Un peu d’anachronismes pour assaisonner. A gauche de la
scène, la mini- maquette d’un mini- califat en guise d’un remake raté d’une
gloire historique mythifiée. En face, une mini- transposition, en 2017, de la
rhétorique ayant précédé le concile de Clermont au Moyen- Age (1095). Entre
les deux, des mini- colonies (très) sauvages.
Un peu de réalité augmentée. Des images tournent en
boucle. Celles de mini- randonnées bon enfant pris par des politiciens chez un
dictateur sanguinaire pour faire l’éloge de sa « laïcité » très
falsifiée. Celles de mini- randonnées bon enfant au bord de l’Euphrate pris,
dans le territoire occupé par une organisation terroriste, par des futurs
« revenants » qui réaliseront, souvent trop tard, la chance qu’ils
avaient de vivre dans une démocratie qui respecte les Droits de l’homme.
Et, tant qu’on y est, un mini- 1933. Des slogans ouvertement
xénophobes. Des figurants- politiciens professant que le salut contre le
terrorisme jihadiste ne peut découler de solutions politico- sociales qu’ils
sont censés eux- mêmes mettre en oeuvre, mais que ce salut doit venir des
méandres d’institutions religieuses souvent réactionnaires et béni oui oui,
celles- là même qu’ils disent, à juste titre, vouloir écarter du jeu politique,
au nom de la laïcité. Des figurants- intellectuels n’ayant rien trouvé de mieux
comme solution au takfirisme que de demander à l’institution religieuse
d’excommunier les excommunicateurs que sont les takfiristes, c’est- à- dire de
légitimer indirectement leur logique et leur mentalité.

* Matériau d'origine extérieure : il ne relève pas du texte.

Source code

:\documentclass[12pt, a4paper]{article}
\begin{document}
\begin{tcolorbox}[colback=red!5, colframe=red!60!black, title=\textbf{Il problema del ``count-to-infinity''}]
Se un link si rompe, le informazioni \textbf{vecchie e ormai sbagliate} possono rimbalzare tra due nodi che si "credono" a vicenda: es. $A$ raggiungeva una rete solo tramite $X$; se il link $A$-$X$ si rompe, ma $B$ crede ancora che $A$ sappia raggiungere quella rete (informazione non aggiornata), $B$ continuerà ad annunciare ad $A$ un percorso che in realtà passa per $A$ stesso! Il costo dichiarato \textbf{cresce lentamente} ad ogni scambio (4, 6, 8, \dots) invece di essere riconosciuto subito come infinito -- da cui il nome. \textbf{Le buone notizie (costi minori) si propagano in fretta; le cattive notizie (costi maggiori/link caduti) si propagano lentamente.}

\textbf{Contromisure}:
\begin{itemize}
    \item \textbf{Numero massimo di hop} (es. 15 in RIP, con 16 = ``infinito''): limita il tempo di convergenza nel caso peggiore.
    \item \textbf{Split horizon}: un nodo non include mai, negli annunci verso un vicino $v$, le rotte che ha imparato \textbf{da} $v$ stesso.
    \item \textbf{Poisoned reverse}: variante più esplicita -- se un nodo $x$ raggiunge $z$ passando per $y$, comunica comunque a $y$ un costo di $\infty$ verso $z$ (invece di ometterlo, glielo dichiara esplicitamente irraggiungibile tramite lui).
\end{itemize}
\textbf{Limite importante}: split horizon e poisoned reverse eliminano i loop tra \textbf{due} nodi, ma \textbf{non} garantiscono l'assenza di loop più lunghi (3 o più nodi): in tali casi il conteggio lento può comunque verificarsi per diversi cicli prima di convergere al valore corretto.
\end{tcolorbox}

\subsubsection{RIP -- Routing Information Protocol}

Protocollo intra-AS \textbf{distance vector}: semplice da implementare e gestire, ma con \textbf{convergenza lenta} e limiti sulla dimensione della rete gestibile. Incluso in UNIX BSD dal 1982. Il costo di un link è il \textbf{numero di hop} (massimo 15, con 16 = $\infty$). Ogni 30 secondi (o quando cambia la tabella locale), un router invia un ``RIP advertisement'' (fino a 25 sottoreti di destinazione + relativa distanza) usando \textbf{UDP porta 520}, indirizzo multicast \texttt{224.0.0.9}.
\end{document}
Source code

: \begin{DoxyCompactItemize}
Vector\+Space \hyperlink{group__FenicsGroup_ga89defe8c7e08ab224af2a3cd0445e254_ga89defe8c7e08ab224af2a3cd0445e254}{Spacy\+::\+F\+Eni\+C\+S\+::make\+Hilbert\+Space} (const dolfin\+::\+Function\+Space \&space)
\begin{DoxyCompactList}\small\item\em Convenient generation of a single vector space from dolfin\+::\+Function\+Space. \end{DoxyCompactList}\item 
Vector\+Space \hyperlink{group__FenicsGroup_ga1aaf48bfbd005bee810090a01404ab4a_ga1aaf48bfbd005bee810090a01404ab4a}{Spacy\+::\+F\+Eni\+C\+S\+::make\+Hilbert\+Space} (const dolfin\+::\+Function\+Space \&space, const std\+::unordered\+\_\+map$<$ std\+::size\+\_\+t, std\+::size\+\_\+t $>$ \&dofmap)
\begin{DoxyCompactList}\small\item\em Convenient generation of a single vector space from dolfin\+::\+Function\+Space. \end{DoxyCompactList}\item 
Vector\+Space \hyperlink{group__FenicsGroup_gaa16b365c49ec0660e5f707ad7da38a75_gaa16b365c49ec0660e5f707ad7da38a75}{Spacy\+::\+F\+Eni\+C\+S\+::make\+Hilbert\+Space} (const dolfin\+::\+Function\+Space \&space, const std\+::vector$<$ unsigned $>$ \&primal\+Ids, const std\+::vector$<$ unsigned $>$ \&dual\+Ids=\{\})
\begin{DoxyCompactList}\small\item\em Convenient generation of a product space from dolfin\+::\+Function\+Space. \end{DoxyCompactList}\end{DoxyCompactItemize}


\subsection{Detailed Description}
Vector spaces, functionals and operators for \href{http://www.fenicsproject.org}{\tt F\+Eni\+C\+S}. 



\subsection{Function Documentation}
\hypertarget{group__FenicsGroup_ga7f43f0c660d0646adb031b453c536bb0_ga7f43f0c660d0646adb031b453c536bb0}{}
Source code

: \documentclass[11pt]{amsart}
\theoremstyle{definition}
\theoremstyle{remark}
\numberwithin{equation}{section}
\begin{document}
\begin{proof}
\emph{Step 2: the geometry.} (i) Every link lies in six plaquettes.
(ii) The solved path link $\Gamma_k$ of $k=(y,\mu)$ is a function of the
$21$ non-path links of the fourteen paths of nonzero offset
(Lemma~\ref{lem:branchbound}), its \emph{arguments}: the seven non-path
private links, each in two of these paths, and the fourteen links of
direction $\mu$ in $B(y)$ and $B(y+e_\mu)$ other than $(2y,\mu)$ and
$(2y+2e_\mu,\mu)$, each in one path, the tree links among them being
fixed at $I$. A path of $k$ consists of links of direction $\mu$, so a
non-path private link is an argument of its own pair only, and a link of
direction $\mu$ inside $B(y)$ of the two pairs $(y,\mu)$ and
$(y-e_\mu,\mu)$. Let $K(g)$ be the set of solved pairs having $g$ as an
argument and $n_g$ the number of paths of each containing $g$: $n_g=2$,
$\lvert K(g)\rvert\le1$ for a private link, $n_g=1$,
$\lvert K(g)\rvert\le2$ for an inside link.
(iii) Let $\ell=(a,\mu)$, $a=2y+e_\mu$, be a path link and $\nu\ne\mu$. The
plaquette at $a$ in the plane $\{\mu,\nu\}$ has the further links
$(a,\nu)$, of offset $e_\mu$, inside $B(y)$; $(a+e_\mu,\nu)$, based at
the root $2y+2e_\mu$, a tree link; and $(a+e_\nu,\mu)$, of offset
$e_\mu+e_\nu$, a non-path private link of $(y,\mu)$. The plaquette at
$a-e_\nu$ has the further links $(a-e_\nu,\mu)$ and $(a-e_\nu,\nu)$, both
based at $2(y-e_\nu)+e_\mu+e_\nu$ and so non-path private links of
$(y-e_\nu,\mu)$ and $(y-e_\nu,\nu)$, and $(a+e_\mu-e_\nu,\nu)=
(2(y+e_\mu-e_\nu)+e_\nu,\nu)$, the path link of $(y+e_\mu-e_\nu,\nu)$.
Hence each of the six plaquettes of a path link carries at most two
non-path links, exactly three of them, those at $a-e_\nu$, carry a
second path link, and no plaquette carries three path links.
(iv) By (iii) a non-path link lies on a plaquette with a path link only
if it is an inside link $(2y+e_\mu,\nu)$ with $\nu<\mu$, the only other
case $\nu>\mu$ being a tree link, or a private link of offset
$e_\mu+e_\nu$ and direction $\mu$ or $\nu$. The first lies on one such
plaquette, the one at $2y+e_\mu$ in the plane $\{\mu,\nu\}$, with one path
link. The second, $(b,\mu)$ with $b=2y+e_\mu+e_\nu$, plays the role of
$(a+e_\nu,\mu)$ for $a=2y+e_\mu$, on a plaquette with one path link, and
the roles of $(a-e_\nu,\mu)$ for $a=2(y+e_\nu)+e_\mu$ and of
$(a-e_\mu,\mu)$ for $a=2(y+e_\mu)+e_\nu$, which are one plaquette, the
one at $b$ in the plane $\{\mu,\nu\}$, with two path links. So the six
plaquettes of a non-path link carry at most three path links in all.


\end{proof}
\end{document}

Dans un mini- coin de la scène, survolé par une mini-
mouette, une mini- banderole indique: « plata o plomo ». Des
mini- Pablo Escobar, mais dépourvus de son intelligence et de son charisme,
imposent leur loi par l’enlèvement et la séquestration. Des sourires de
circonstances atténuantes. Des affiches de films interdits. Des mini- phrases
assassines, juste ce qu’il faut pour bien transpirer la haine et se moquer des
victimes du terrorisme, tués dans une boite de nuit ; ou pour faire son
apologie.
Un paysage d’outre- tombes où des auteurs s’érigent en
prophètes de malheur (dés)espérant écrire, jusqu’après leur mort, la chronique
de la mort annoncée d’une langue (très) vivante comme l’arabe; où des
anti- poètes ont mis la beauté de leur verbe au service de la laideur de leurs
idées ; où les Docteurs Frankenstein de la philologie ont essayé de
transformer les lettres, ces formidables unités du pluralisme et de
l’ouverture, en instruments de haine et en fiasques du racisme où vieillirait
le philtre de leur repli identitaire. Tout le fard de leur verbiage pseudo-
intellectuel avec lequel ils croyaient, de leur vivant, pouvoir contourner
l’impartialité et l’honnêteté scientifiques, ne peut suffire pour masquer la
mocheté de leurs propos ou en dissimuler la véritable motivation.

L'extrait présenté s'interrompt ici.